Comemos estupendamente en el restaurante Los Tapiales, en una terraza cubierta contra el agua que cae a mares. Nos toca en un rincón que casi parece un reservado, y la charla es amena. Tanto como el viaje de vuelta, en la luz del atardecer que saca brillos metálicos a los pastos de las dehesas ganaderas y se filtra entre los árboles, dando un aire de paisaje mágico a las grandes fresnedas. Nubes en las cumbres.
Uno no sabe si quisiera emanciparse de las tareas del trabajo cotidiano para poder dedicar el tiempo a la lectura y el estudio, y si ese anhelo no es en realidad más que un pretexto para distraerse de la rutina con otras cosas. Tal vez si el sueño se hiciera realidad descubriríamos que no hay tal deseo, que los ojos se cierran ante los textos, que nos invade el sueño con las lecturas, que la mente se atora, la vista se nubla, el entendimiento se espesa hasta detenerse. Se nos cae una gota de babilla. Tal vez mejor no arriesgarse a probar.

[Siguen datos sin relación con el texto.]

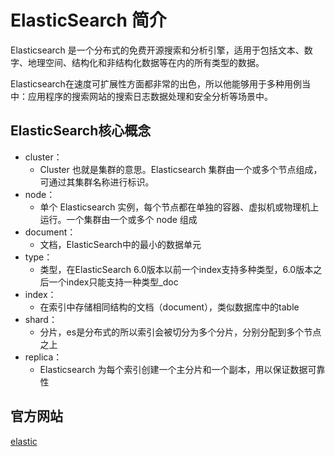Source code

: # ElasticSearch 简介

Elasticsearch 是一个分布式的免费开源搜索和分析引擎，适用于包括文本、数字、地理空间、结构化和非结构化数据等在内的所有类型的数据。

Elasticsearch在速度可扩展性方面都非常的出色，所以他能够用于多种用例当中：应用程序的搜索网站的搜索日志数据处理和安全分析等场景中。

## ElasticSearch核心概念

- cluster：
    - Cluster 也就是集群的意思。Elasticsearch 集群由一个或多个节点组成，可通过其集群名称进行标识。
- node：
    - 单个 Elasticsearch 实例，每个节点都在单独的容器、虚拟机或物理机上运行。一个集群由一个或多个 node 组成
- document：
    - 文档，ElasticSearch中的最小的数据单元
- type：
    - 类型，在ElasticSearch 6.0版本以前一个index支持多种类型，6.0版本之后一个index只能支持一种类型_doc
- index：
    - 在索引中存储相同结构的文档（document），类似数据库中的table
- shard：
    - 分片，es是分布式的所以索引会被切分为多个分片，分别分配到多个节点之上
- replica：
    - Elasticsearch 为每个索引创建一个主分片和一个副本，用以保证数据可靠性

## 官方网站

[elastic](https://www.elastic.co/)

Termino ayer Terror rojo, de Wenceslao Fernández Flórez. Me parece un buen libro, terrible, conciso, claro. Lo que relata pone los pelos de punta. Pensar que la izquierda española está de nuevo a vueltas con todo aquello resulta desolador.
Sería divertido dedicar un rato a glosar el discurso de aquella escritora en la feria del libro de Frankfurt, que seguramente con buenas intenciones y atroz voz de pito nos endilga todos los tópicos sobre literatura que cualquier memo espera oír hoy en día, desde las tres culturas a la literatura como no se sabe que salvación, pasando por el mal olor de la edad medida, la intolerancia de nuestros reyes y hasta la dictadura de Franco. Todo ello envuelto en la más almibarada y empalagosa ñoñería. Pero no seamos injustos, volvamos a escuchar el discursejo y veamos si esa primera impresión se confirma o no. Tal vez sea incluso peor. Oiga, no se pase, que es usted insoportable.